Eso que para mí es un recuerdo horrible, para muchas mujeres, como mi abuela, forma parte de su cotidianeidad. En once días de aislamiento, ya sumamos once mujeres muertas, a una de ellas la enterraron en el patio de su casa junto a su hije, como cuando tenías un perro en el pueblo, se moría de viejo y lo enterraban en el patio, igual; porque para varias personas somos comparables con animales.

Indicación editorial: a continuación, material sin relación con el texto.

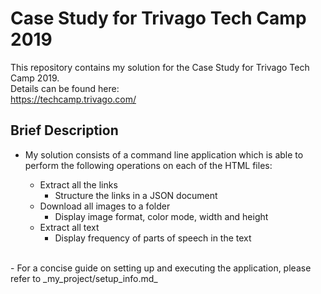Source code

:# Case Study for Trivago Tech Camp 2019

This repository contains my solution for the Case Study for Trivago Tech Camp 2019.<br>
Details can be found here:<br>
https://techcamp.trivago.com/

## Brief Description

- My solution consists of a command line application which is able to perform the following operations on each of the HTML files:<br>

    - Extract all the links
        - Structure the links in a JSON document
    - Download all images to a folder
        - Display image format, color mode, width and height
    - Extract all text
        - Display frequency of parts of speech in the text
<br>
- For a concise guide on setting up and executing the application, please refer to _my_project/setup_info.md_

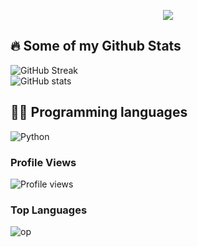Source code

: <p align="center">
  <a href="https://t.me/Dev_moon"><img src="https://img.shields.io/badge/Telegram-2CA5E0?style=for-the-badge&logo=telegram&logoColor=white"></a>
</p>
  
## 🔥 Some of my Github Stats

![GitHub Streak](https://github-readme-streak-stats.herokuapp.com?user=mandofskii&theme=radical&hide_border=true)
</br>
![GitHub stats](https://github-readme-stats.vercel.app/api?username=mandofskii&show_icons=true&theme=radical&hide_border=true&count_private=true)
</br>


## 👨‍💻 Programming languages

![Python](https://img.shields.io/badge/Python-%2314354C?&style=for-the-badge&logoColor=white&logo=python)

### Profile Views
![Profile views](https://hits.seeyoufarm.com/api/count/incr/badge.svg?url=https://github.com/CUMOON/lord)
### Top Languages
![op](https://github-readme-stats.vercel.app/api/top-langs/?username=mandofskii&theme=radical&layout=compact&langs_count=6&hide_border=true)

Le doy mil vueltas a todo esto, pienso en toda la mierda que vivimos las mujeres todos los días y no sé cuál es la solución, no la encuentro, tampoco tengo tal pretensión, pero al menos algo que calme la ansiedad que genera trabajar con mis compañeras en esto todos los días y que nada cambie. Una siempre hace cosas para cambiar otras, sino para qué, ¿no?

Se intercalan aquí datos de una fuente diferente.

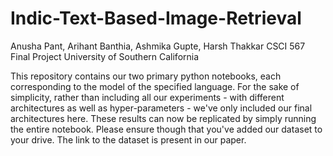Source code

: # Indic-Text-Based-Image-Retrieval

Anusha Pant, Arihant Banthia, Ashmika Gupte, Harsh Thakkar
CSCI 567 Final Project
University of Southern California

This repository contains our two primary python notebooks, each corresponding to the model of the specified language. For the sake of simplicity, rather than including all our experiments - with different architectures as well as hyper-parameters - we've only included our final architectures here. These results can now be replicated by simply running the entire notebook. Please ensure though that you've added our dataset to your drive. The link to the dataset is present in our paper.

Creo que la única alternativa es un cambio social y cultural, y eso me hace pensarlo más inalcanzable aún. ¿Cómo se hace para que dejemos de ser la puta por vestirnos de cierta forma o por elegir tener más de un vínculo sexoafectivo a la vez? ¿Cómo se hace para que dejen de tratarnos como locas por “tener carácter”?.

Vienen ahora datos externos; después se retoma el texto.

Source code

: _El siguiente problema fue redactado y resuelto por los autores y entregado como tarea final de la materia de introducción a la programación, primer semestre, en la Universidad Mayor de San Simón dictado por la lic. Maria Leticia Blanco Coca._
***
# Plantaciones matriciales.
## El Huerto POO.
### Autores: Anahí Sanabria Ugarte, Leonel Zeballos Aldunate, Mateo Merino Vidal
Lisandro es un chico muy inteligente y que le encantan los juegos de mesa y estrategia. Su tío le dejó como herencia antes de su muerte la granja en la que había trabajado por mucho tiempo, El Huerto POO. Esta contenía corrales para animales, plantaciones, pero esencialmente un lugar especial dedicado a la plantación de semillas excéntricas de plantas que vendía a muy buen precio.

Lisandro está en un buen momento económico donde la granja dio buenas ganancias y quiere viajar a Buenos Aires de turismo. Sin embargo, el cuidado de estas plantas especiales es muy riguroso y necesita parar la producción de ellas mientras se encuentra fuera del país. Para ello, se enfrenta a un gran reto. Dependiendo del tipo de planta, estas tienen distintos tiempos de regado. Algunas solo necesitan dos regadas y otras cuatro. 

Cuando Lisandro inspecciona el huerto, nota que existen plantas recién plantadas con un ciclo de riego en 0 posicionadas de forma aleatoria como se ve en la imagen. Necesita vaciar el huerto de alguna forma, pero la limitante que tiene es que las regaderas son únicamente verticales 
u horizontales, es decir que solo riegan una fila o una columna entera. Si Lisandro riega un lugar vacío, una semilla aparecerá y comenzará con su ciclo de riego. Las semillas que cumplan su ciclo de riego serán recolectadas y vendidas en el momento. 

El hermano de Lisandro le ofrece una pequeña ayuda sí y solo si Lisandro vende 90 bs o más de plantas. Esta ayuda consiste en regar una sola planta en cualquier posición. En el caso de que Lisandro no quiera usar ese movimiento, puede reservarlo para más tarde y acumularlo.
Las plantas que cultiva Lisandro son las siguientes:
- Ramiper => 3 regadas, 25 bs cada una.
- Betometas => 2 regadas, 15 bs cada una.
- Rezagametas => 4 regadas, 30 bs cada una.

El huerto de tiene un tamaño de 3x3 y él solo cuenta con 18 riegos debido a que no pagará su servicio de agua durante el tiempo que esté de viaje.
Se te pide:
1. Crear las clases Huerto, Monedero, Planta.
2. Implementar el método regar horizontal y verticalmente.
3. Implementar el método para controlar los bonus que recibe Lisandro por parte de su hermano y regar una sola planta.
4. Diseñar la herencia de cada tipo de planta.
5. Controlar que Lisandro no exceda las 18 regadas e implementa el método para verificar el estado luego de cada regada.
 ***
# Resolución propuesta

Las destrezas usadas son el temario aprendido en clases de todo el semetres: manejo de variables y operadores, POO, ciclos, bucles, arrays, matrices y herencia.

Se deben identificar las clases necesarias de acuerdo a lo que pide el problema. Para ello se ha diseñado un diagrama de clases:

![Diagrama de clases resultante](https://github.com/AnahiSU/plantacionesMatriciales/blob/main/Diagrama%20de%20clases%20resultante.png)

Y cuando me pregunto esto, recuerdo algo que me cuestioné hace unos años; iba caminando por la plaza San Martín, vi a una mujer renegando con tres o cuatro niñes, une en cochecito y el resto correteando, se le escapaban, ella desbordada le tiró el pelo a une, zamarreó a otre, y yo, montada y cabalgando sobre mis privilegios, lo primero que pensé fue que era una violenta. Por supuesto que no ignoro que estaba ejerciendo violencia con les que parecían ser sus hijes, tampoco lo justifico, pero creo que el gran problema de nuestro corto análisis es que siempre juzgamos las circunstancias que nos rodean según nuestra posición. ¿Cómo no hacerlo?, teniendo empatía, esa palabra que es tan usada en estas épocas, y pensando en que quizá esa mujer está sola acompañando el crecimiento de les niñes, que probablemente le cueste dormir a la noche pensando si al otro día les va a poder dar de comer, o a lo mejor le cuesta dormir porque, como a mi abuela, el hombre con el que vive la violenta, incluso delante de sus hijes. Ese día pensé: “Cómo no va a estar desbordada esa mujer, acarreando sola con les hijes por pleno centro de Córdoba, entre tanta gente. Solo ver eso me hace pensar en la vida de mierda que debe tener”. Sí, vida de mierda, porque hacerse cargo de les hijes solas es sin duda una mierda, y eso que me lo venga a discutir quien quiera.

Creo que quienes estamos en una posición de privilegio o de mayores comodidades, tenemos una deuda con las mujeres que no corrieron con esa suerte, porque sin duda el contexto en el que nacemos y crecemos es pura cuestión de suerte. Pero ¿qué les debemos concretamente? ¿Les debemos una autocrítica?

 Quizás ser un puente que les dé la posibilidad de formar parte de los espacios que les están siendo vedados.

No le encuentro respuesta a ninguna de las preguntas, ni a las que me hago acá ni a las de todos los días, tampoco una solución rápida a las múltiples violencias a las que estamos sometidas todos los días. Voy a seguir pensando, trabajando y estudiando para encontrarlas, aunque es probable que en ese andar aparezcan nuevas. Lo que sí tengo bien claro es que todavía hoy, en 2020, quienes tenemos la posibilidad de sentarnos a pensar y expresarnos sobre los derechos de (¿todas?) las mujeres, seguimos siendo las académicas, intelectuales, profesionales, las que tenemos la posibilidad de hacer escuchar nuestra voz, que en lo fáctico corremos los mismos riegos, sufrimos las mismas violencias que el resto, pero tenemos esas herramientas, las otras siguen viendo cómo hacen para darle de comer a sus hijes mientras tratan de evitar que las maten.